▶ Work to be completed
If a record contains a picture, skip the picture and transcribe the rest exactly.

▶ Provided data
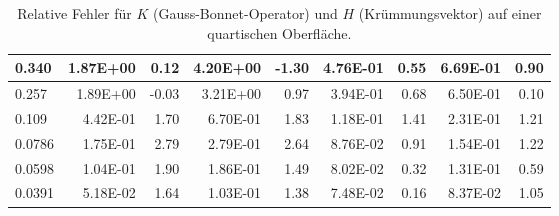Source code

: \begin{table}[htbp]
\begin{tabular}{|l|r|r|r|r|r|r|r|r|}
            0.340 & 1.87E+00 & 0.12 & 4.20E+00 & -1.30 & 4.76E-01 & 0.55 & 6.69E-01 & 0.90 \\ \hline
            0.257 & 1.89E+00 & -0.03 & 3.21E+00 & 0.97 & 3.94E-01 & 0.68 & 6.50E-01 & 0.10 \\ \hline
            0.109 & 4.42E-01 & 1.70 & 6.70E-01 & 1.83 & 1.18E-01 & 1.41 & 2.31E-01 & 1.21 \\ \hline
            0.0786 & 1.75E-01 & 2.79 & 2.79E-01 & 2.64 & 8.76E-02 & 0.91 & 1.54E-01 & 1.22 \\ \hline
            0.0598 & 1.04E-01 & 1.90 & 1.86E-01 & 1.49 & 8.02E-02 & 0.32 & 1.31E-01 & 0.59 \\ \hline
            0.0391 & 5.18E-02 & 1.64 & 1.03E-01 & 1.38 & 7.48E-02 & 0.16 & 8.37E-02 & 1.05 \\ \hline
      \end{tabular}
      \caption[Gauß-Bonnet und Krümmungsvektor auf einer quartischen Oberfläche]{Relative Fehler für \( K \) (Gauss-Bonnet-Operator) und \( H \) (Krümmungsvektor) auf einer quartischen Oberfläche.}
      \label{tabHeineBGBLX}
   \end{table}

▶ Response to this task
Source code

: \begin{table}[htbp]
\begin{tabular}{|l|r|r|r|r|r|r|r|r|}
            0.340 & 1.87E+00 & 0.12 & 4.20E+00 & -1.30 & 4.76E-01 & 0.55 & 6.69E-01 & 0.90 \\ \hline
            0.257 & 1.89E+00 & -0.03 & 3.21E+00 & 0.97 & 3.94E-01 & 0.68 & 6.50E-01 & 0.10 \\ \hline
            0.109 & 4.42E-01 & 1.70 & 6.70E-01 & 1.83 & 1.18E-01 & 1.41 & 2.31E-01 & 1.21 \\ \hline
            0.0786 & 1.75E-01 & 2.79 & 2.79E-01 & 2.64 & 8.76E-02 & 0.91 & 1.54E-01 & 1.22 \\ \hline
            0.0598 & 1.04E-01 & 1.90 & 1.86E-01 & 1.49 & 8.02E-02 & 0.32 & 1.31E-01 & 0.59 \\ \hline
            0.0391 & 5.18E-02 & 1.64 & 1.03E-01 & 1.38 & 7.48E-02 & 0.16 & 8.37E-02 & 1.05 \\ \hline
      \end{tabular}
      \caption[Gauß-Bonnet und Krümmungsvektor auf einer quartischen Oberfläche]{Relative Fehler für \( K \) (Gauss-Bonnet-Operator) und \( H \) (Krümmungsvektor) auf einer quartischen Oberfläche.}
      \label{tabHeineBGBLX}
   \end{table}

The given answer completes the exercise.